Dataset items

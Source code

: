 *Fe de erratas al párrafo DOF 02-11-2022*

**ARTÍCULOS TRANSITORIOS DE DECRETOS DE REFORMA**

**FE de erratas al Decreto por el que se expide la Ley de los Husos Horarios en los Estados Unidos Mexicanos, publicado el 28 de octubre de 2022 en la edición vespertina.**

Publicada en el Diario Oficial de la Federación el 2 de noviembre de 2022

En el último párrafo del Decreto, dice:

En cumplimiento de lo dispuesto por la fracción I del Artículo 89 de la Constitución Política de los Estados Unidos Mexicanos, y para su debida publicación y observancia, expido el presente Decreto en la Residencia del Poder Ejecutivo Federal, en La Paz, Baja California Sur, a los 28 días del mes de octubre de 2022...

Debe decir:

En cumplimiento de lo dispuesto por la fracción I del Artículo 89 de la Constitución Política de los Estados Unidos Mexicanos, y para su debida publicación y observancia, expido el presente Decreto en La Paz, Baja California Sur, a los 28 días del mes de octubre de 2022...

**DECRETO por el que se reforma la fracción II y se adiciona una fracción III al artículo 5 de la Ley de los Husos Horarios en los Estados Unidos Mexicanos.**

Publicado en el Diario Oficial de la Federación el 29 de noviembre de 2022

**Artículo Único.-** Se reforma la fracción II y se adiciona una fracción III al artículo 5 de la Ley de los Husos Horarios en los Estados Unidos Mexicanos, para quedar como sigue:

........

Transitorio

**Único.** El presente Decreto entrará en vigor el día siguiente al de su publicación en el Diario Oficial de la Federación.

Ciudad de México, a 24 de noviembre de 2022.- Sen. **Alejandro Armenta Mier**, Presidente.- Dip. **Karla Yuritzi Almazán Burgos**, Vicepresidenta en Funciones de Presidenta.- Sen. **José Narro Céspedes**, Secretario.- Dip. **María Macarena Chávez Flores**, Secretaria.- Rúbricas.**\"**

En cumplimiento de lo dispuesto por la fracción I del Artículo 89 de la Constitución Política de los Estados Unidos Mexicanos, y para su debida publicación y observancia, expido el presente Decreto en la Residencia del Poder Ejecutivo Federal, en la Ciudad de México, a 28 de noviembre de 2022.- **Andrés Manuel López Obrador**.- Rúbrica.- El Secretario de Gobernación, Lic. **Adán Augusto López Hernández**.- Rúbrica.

### What you will do
Starting with the first line of the records above, give back each line exactly until the line with "En el último" has been given as well.

### Response
Source code

: *Fe de erratas al párrafo DOF 02-11-2022*

**ARTÍCULOS TRANSITORIOS DE DECRETOS DE REFORMA**

**FE de erratas al Decreto por el que se expide la Ley de los Husos Horarios en los Estados Unidos Mexicanos, publicado el 28 de octubre de 2022 en la edición vespertina.**

Publicada en el Diario Oficial de la Federación el 2 de noviembre de 2022

En el último párrafo del Decreto, dice:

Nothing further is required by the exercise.